* _Exercise directions_
Your task is to copy every line of the entries that holds the word "utilizzati".

┄┄┄┄┄┄┄┄┄┄┄┄┄┄┄┄┄┄┄┄

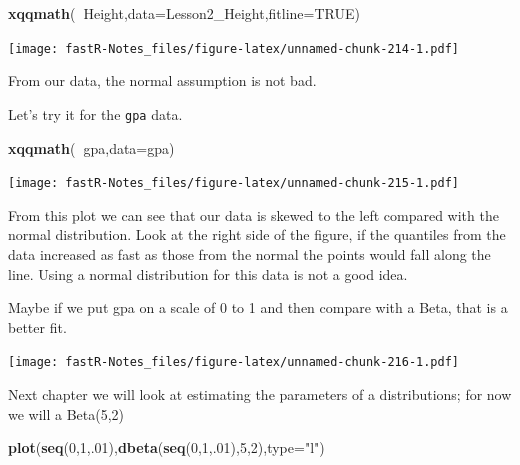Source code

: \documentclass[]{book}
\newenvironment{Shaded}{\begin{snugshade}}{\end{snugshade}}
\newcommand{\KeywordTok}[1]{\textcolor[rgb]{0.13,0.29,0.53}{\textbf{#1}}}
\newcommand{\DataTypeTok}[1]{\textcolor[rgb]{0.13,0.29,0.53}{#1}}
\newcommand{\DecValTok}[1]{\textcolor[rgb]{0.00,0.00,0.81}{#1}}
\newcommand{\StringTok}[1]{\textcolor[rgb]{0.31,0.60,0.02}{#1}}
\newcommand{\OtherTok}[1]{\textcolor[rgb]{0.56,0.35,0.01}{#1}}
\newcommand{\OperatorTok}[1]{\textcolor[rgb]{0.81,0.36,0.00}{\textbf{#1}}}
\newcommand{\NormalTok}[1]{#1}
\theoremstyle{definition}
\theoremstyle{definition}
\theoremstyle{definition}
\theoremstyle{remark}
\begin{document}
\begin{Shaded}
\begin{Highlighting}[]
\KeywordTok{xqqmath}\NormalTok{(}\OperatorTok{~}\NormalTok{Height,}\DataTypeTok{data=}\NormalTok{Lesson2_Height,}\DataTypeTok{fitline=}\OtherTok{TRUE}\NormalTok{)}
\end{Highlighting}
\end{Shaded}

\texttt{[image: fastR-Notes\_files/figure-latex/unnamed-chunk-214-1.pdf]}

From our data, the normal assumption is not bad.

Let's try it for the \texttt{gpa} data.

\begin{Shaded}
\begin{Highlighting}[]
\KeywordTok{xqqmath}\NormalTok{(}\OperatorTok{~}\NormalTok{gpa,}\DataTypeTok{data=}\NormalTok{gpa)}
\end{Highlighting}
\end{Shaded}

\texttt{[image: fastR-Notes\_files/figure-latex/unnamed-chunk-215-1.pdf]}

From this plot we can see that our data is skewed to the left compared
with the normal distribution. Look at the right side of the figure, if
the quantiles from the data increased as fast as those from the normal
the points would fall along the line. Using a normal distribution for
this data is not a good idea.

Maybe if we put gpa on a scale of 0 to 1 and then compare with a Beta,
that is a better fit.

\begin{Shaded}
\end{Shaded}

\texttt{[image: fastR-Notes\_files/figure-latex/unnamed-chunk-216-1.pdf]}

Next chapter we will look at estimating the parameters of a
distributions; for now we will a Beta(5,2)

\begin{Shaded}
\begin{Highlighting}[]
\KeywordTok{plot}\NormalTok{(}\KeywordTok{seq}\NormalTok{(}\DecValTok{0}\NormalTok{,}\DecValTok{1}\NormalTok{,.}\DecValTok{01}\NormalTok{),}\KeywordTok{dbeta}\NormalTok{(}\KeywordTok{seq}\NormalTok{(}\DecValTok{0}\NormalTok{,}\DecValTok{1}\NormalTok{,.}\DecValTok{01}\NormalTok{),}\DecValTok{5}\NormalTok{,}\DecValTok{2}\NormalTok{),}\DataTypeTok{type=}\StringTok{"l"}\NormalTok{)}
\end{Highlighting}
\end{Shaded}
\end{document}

┄┄┄┄┄┄┄┄┄┄┄┄┄┄┄┄┄┄┄┄

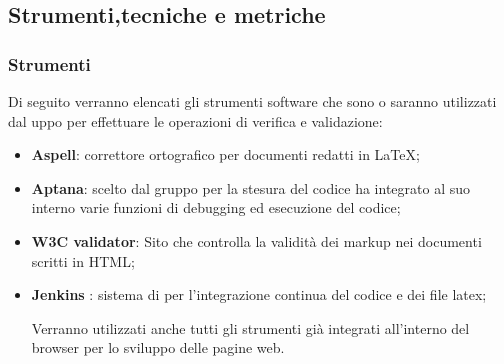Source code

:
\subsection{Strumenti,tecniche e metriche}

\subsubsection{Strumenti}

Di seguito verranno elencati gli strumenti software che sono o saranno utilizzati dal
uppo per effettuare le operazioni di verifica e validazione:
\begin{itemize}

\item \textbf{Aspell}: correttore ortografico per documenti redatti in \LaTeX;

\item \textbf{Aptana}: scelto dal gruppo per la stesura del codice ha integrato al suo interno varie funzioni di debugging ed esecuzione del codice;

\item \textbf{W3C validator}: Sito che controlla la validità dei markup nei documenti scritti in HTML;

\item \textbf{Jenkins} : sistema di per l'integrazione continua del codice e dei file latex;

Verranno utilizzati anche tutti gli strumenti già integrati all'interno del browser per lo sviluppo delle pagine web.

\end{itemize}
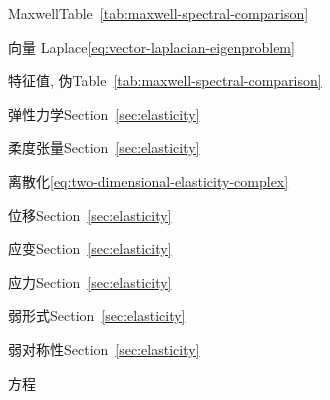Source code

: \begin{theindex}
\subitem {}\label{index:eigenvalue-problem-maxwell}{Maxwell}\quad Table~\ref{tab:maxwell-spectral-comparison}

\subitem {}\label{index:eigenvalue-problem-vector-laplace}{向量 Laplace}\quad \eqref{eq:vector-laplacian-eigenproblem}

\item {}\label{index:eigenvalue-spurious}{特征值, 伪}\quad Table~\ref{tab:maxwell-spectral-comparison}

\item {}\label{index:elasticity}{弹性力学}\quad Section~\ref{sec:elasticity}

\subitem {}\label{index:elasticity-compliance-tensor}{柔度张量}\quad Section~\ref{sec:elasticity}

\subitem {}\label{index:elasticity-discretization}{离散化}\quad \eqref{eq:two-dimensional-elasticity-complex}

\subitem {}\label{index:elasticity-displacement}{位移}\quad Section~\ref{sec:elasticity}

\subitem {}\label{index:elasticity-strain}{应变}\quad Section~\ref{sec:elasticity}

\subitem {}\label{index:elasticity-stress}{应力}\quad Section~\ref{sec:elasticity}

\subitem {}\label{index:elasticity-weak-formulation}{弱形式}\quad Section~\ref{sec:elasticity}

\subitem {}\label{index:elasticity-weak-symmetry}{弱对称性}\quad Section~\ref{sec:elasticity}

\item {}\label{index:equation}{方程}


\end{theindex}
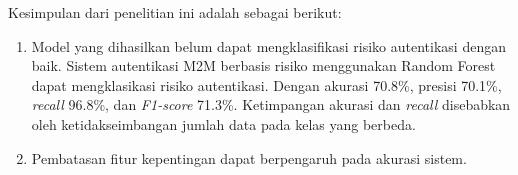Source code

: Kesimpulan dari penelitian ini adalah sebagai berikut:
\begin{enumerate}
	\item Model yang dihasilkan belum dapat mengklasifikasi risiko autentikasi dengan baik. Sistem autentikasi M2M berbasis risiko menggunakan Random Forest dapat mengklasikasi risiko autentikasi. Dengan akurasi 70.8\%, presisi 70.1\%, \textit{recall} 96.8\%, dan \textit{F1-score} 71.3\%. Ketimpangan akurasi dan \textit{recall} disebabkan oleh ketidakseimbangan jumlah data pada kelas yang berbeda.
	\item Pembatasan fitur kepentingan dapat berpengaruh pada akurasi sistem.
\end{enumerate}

┄┄┄┄┄┄┄┄┄┄┄┄┄┄┄┄┄┄┄┄

* _Result_
Di seguito verranno elencati gli strumenti software che sono o saranno utilizzati dal
Verranno utilizzati anche tutti gli strumenti già integrati all'interno del browser per lo sviluppo delle pagine web.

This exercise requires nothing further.